Proof: Let \(\Omega=\left\{x+i y\in\mathbb C: \log R_{1}<x<\log R_{2}\right\}\) and let \(e(z)=e^{z}\).
We observe that \(e(z) \in \overline{A}\left(0 ; R_{1}, R_{2}\right)\) for \(z \in \overline{\Omega}\). Thus \(e\) is a function from \(\overline{\Omega}\) into \(\overline{A}\left(0 ; R_{1}, R_{2}\right)\). Further it is onto.
Moreover it maps a vertical line in \(\overline{\Omega}\) passing through \((x, 0)\) onto a circle \(\left\{z\in \mathbb C: |z|=e^{x}\right\}\) in \(\overline{A}\left(0 ; R_{1}, R_{2}\right)\).
Next we write \(f(z)=g(e(z))\) for \(z \in \overline{\Omega}\).
We observe that \(f\) is continuous in \(\overline{\Omega}\) and analytic in \(\Omega\). Since \(\overline{A}\left(0 ; R_{1}, R_{2}\right)\) is compact, we see that \(f\) is bounded on \(\overline{\Omega}\).
Thus \(f\) satisfies all the assumptions of the previous theorem. Further for \(R_{1} \leq R \leq R_{2}\), we have \[\begin{aligned} M(\log R) & =\sup \{|f(\log R+i y)|: -\infty<y<\infty\} \\ & =\sup \left\{g\left(R e^{i \theta}\right) : 0 \leq \theta \leq 2 \pi\right\}=B(R). \end{aligned}\]

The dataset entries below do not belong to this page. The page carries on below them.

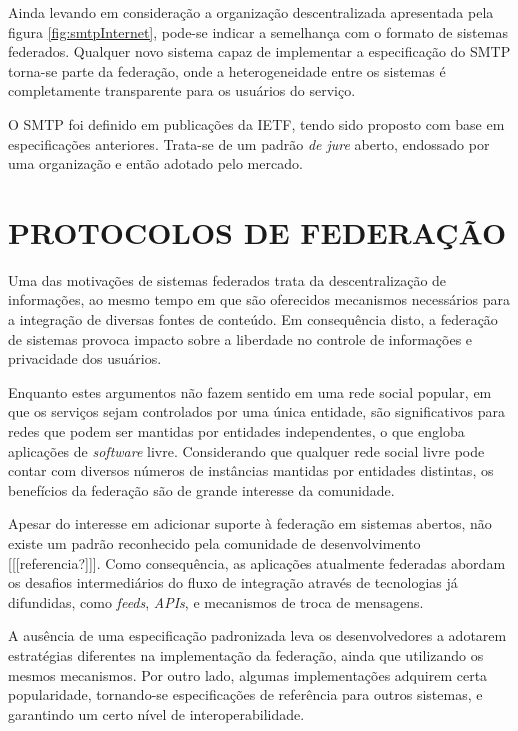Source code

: Ainda levando em consideração a organização descentralizada apresentada pela figura
\ref{fig:smtpInternet}, pode-se indicar a semelhança com o formato de sistemas
federados. Qualquer novo sistema capaz de implementar a especificação do SMTP
torna-se parte da federação, onde a heterogeneidade entre os sistemas é
completamente transparente para os usuários do serviço.

O SMTP foi definido em publicações da IETF, tendo sido proposto com base em
especificações anteriores. Trata-se de um padrão \textit{de jure} aberto, endossado
por uma organização e então adotado pelo mercado.

\section{PROTOCOLOS DE FEDERAÇÃO}



Uma das motivações de sistemas federados trata da descentralização de informações,
ao mesmo tempo em que são oferecidos mecanismos necessários para a integração de
diversas fontes de conteúdo. Em consequência disto, a federação de sistemas provoca
impacto sobre a liberdade no controle de informações e privacidade dos usuários.

Enquanto estes argumentos não fazem sentido em uma rede social popular, em que os
serviços sejam controlados por uma única entidade, são significativos para redes que
podem ser mantidas por entidades independentes, o que engloba aplicações de
\textit{software} livre. Considerando que qualquer rede social livre pode contar com
diversos números de instâncias mantidas por entidades distintas, os benefícios da
federação são de grande interesse da comunidade.

Apesar do interesse em adicionar suporte à federação em sistemas abertos, não existe
um padrão reconhecido pela comunidade de desenvolvimento [[[referencia?]]]. Como
consequência, as aplicações atualmente federadas abordam os desafios intermediários
do fluxo de integração através de tecnologias já difundidas, como \textit{feeds},
\textit{APIs}, e mecanismos de troca de mensagens.

A ausência de uma especificação padronizada leva os desenvolvedores a adotarem
estratégias diferentes na implementação da federação, ainda que utilizando os mesmos
mecanismos. Por outro lado, algumas implementações adquirem certa popularidade,
tornando-se especificações de referência para outros sistemas, e garantindo um certo
nível de interoperabilidade.


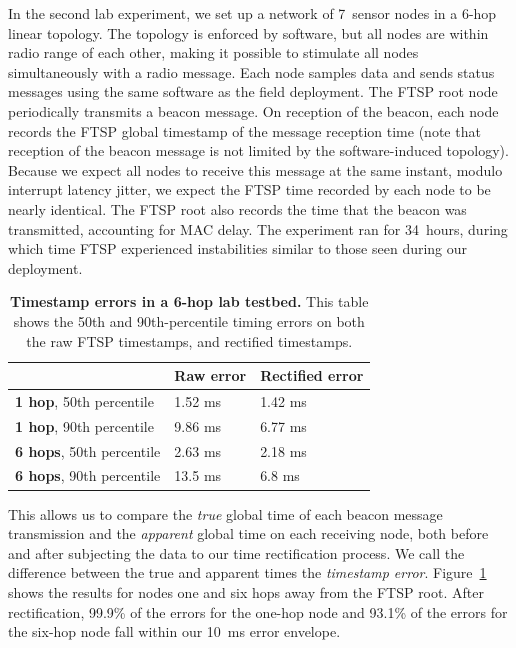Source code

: In the second lab experiment, we set up a network of 7~sensor nodes in a
6-hop linear topology. The topology is enforced by software, but all nodes
are within radio range of each other, making it possible to stimulate all
nodes simultaneously with a radio message. Each node samples data and sends
status messages using the same software as the field deployment. The FTSP
root node periodically transmits a beacon message. On reception of the
beacon, each node records the FTSP global timestamp of the message reception
time (note that reception of the beacon message is not limited by the
software-induced topology). Because we expect all nodes to receive this
message at the same instant, modulo interrupt latency jitter, we expect the
FTSP time recorded by each node to be nearly identical. The FTSP root also
records the time that the beacon was transmitted, accounting for MAC delay.
The experiment ran for 34~hours, during which time FTSP experienced
instabilities similar to those seen during our deployment.

\begin{table}[t]
\begin{center}
\begin{tabular}{|lll|} \hline & \textbf{Raw error} & \textbf{Rectified error} \\ \hline
\textbf{1 hop}, 50th percentile & 1.52 ms & 1.42 ms \\
\textbf{1 hop}, 90th percentile & 9.86 ms & 6.77 ms \\ \hline
\textbf{6 hops}, 50th percentile & 2.63 ms & 2.18 ms \\
\textbf{6 hops}, 90th percentile & 13.5 ms & 6.8 ms \\ \hline
\end{tabular}
\end{center}

\caption{\textbf{Timestamp errors in a 6-hop lab testbed.} This table shows
the 50th and 90th-percentile timing errors on both the raw FTSP timestamps,
and rectified timestamps.}

\label{evaluation-fig-time-rect-lab}
\end{table}

This allows us to compare the \textit{true} global time of each beacon
message transmission and the \textit{apparent} global time on each receiving
node, both before and after subjecting the data to our time rectification
process. We call the difference between the true and apparent times the
\textit{timestamp error}. Figure~\ref{evaluation-fig-time-rect-lab} shows the
results for nodes one and six hops away from the FTSP root. After
rectification, 99.9\% of the errors for the one-hop node and 93.1\% of the
errors for the six-hop node fall within our 10~ms error envelope.

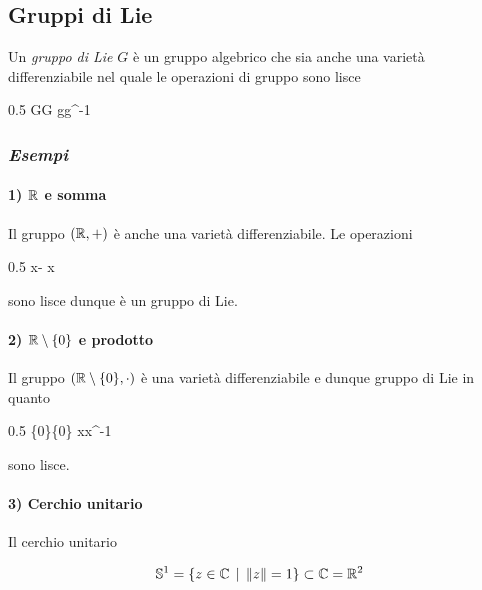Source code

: \subsection{Gruppi di Lie}

Un \textit{gruppo di Lie} $ G $ è un gruppo algebrico che sia anche una varietà differenziabile nel quale le operazioni di gruppo sono lisce

	{0.5}{%
				{G}{G}
				{g}{g^{-1}}
			}

\subsubsection{\textit{Esempi}}

\paragraph{1) $ \mathbb{R} $ e somma}

Il gruppo $ (\mathbb{R},+) $ è anche una varietà differenziabile. Le operazioni

	{0.5}{%
				{\R}{\R}
				{x}{- x}
			}

sono lisce dunque è un gruppo di Lie.

\paragraph{2) $ \mathbb{R} \setminus \{0\} $ e prodotto}

Il gruppo $ (\mathbb{R} \setminus \{0\},\cdot) $ è una varietà differenziabile e dunque gruppo di Lie in quanto

	{0.5}{%
				{\R \setminus \{0\}}{\R \setminus \{0\}}
				{x}{x^{-1}}
			}

sono lisce.

\paragraph{3) Cerchio unitario}

Il cerchio unitario

\begin{equation}
	\mathbb{S}^{1} = \{ z \in \mathbb{C} \, \mid \, \norm{z} = 1 \} \subset \mathbb{C} = \mathbb{R}^{2}
\end{equation}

Hence we conclude from the previous theorem with \(a=\log R_{1}\) and \(b=\log R_{2}\) that \[(M(\log R))^{\log R_{2}-\log R_{1}} \leq\left(M\left(\log R_{1}\right)\right)^{\log R_{2}-\log R}\left(M\left(\log R_{2}\right)\right)^{\log R-\log R_{1}}.\]
This together with \[\begin{aligned} M(\log R) & =\sup \{|f(\log R+i y)|: -\infty<y<\infty\} \\ & =\sup \left\{g\left(R e^{i \theta}\right) : 0 \leq \theta \leq 2 \pi\right\}=B(R), \end{aligned}\] implies that \[(B(R))^{\log R_{2}-\log R_{1}} \leq\left(B\left(R_{1}\right)\right)^{\log R_{2}-\log R}\left(B\left(R_{2}\right)\right)^{\log R-\log R_{1}}\] for \(R_{1} \leq R \leq R_{2}\).
This completes the proof of Hadamard’s theorem. $$\tag*{$\blacksquare$}$$
Phragmen–Lindelöf method: applications
Suppose \[\Omega=\left\{x+i y\in\mathbb C:|y|<\frac{\pi}{2}\right\}.\] Suppose \(f\) is continuous on \(\overline{\Omega}\), and \(f \in H(\Omega)\), and there are constants \(\alpha<1\), \(A<\infty\), such that \[|f(z)|<\exp \{A \exp (\alpha|x|)\}, \quad\text{ whenever } \quad z=x+i y \in \Omega,\] and \[\left|f\left(x \pm \frac{\pi i}{2}\right)\right| \leq 1 \quad \text{ for }\quad -\infty<x<\infty.\] Then \(|f(z)| \leq 1\) for all \(z \in \Omega\).
Note that the conclusion does not follow if \(\alpha=1\), as is shown by the function \(\exp (\exp z)\).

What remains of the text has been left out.